Mäßigend muss ich auch erwähnen, dass ich nicht der Meinung bin, dass „Die Linke“ dauerhaft diffamiert gehört. Es sind sicherlich in den älteren Jahrgängen Alt-SEDler dabei. Vermutlich gibt es auch welche, die sich die DDR zurückwünschen, genau wie es auch Rechtsextreme in der CDU geben wird. Aber viele sind mittlerweile auch aus dem linken Flügel der SPD angekommen. Und auch die Finanzierungsargumente bewegen sich auf einem ähnlich hohen Realitätslevel wie es bei FDP, CDU und co. in der momentanen Lage der Fall ist (wer davon ausgeht, dass er durch Steuersenkungen entgehende 50 Milliarden Euro durch das Wirtschaftswachstum wieder reinholt, wozu man ärgerlicherweise jedes Jahr mehr als 7% Wirtschaftswachstum braucht, soll mal nicht mit dem Finger auf die Linke zeigen).
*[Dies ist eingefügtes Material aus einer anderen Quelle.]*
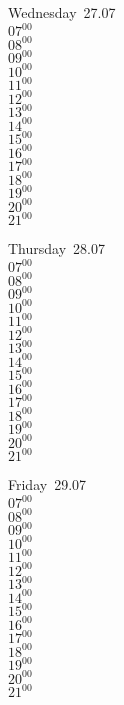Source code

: \documentclass[11pt,a4paper]{book}\usepackage[]{graphicx}\usepackage[]{color}
\begin{document}
\begin{weekdaybox}
  Wednesday~27.07\\
  { 
  \vfill
  $07^{00}$\\
$08^{00}$\\
$09^{00}$\\
$10^{00}$\\
$11^{00}$\\
$12^{00}$\\
$13^{00}$\\
$14^{00}$\\
$15^{00}$\\
$16^{00}$\\
$17^{00}$\\
$18^{00}$\\
$19^{00}$\\
$20^{00}$\\
$21^{00}$\\
  }
\end{weekdaybox}
\clearpage
\begin{headerbox}
\end{headerbox}
\begin{weekdaybox}
  Thursday~28.07\\
  { 
  \vfill
  $07^{00}$\\
$08^{00}$\\
$09^{00}$\\
$10^{00}$\\
$11^{00}$\\
$12^{00}$\\
$13^{00}$\\
$14^{00}$\\
$15^{00}$\\
$16^{00}$\\
$17^{00}$\\
$18^{00}$\\
$19^{00}$\\
$20^{00}$\\
$21^{00}$\\
  }
\end{weekdaybox} 
\begin{weekdaybox}
  Friday~29.07\\
  { 
  \vfill
  $07^{00}$\\
$08^{00}$\\
$09^{00}$\\
$10^{00}$\\
$11^{00}$\\
$12^{00}$\\
$13^{00}$\\
$14^{00}$\\
$15^{00}$\\
$16^{00}$\\
$17^{00}$\\
$18^{00}$\\
$19^{00}$\\
$20^{00}$\\
$21^{00}$\\
  }
\end{weekdaybox}
\end{document}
…kleines Statement noch zu den „dort regiert CSU, die Arbeitslosigkeit ist gering“- bzw. „dort regiert rot-rot, die Arbeitslosigkeit ist hoch“-Begründungen über die Fähigkeit einzelner Parteien. Wähle ich FDP weil ich reich sein will oder wähle ich es, weil ich es bin? Ursache-Wirkung-Betrachtungen würden mancher Weltanschauung eine wünschenswerte Perspektivenerweiterung verschaffen.
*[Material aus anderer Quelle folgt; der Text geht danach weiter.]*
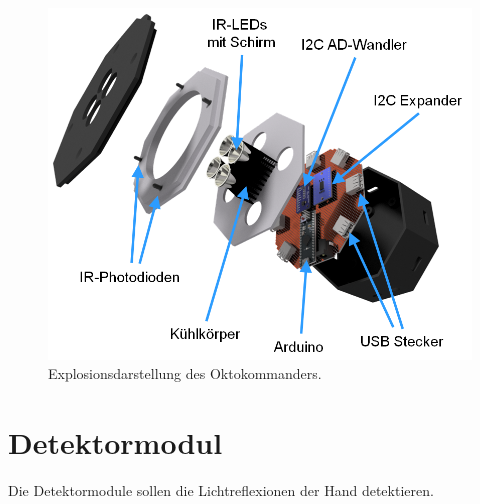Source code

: \documentclass{sciposter}
\begin{document}
\begin{multicols}{3}
\begin{figure}[h]
	\centering
	\includegraphics[scale=1.25]{../CAD_Bilder/Oktokommander/Oktokommander_beschriftet.png}
	\caption{Explosionsdarstellung des Oktokommanders.}
	\label{fig:Oktokommander}
\end{figure}


\section{Detektormodul}
\noindent
Die Detektormodule sollen die Lichtreflexionen der Hand detektieren. %


\end{multicols}
\end{document}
Wie gesagt… ich hoffe, dass sich die SPD nun zu einer Regierungsbereicherung entwickeln kann. Ich wünsche es der FDP und der CDU, dass sie die Krise meistern und ich bete, dass das alles ohne ■■■■■■ am Wähler von Statten gehen wird (und Ankündigungen entsprechend eingehalten werden).
Achja… experimentellerweise gab ich dieses Jahr meine Stimmen der Piratenpartei, weil sie die meines Erachtens nach am Nötigsten hatten, unter den Parteien, die meine Sympathie genießen.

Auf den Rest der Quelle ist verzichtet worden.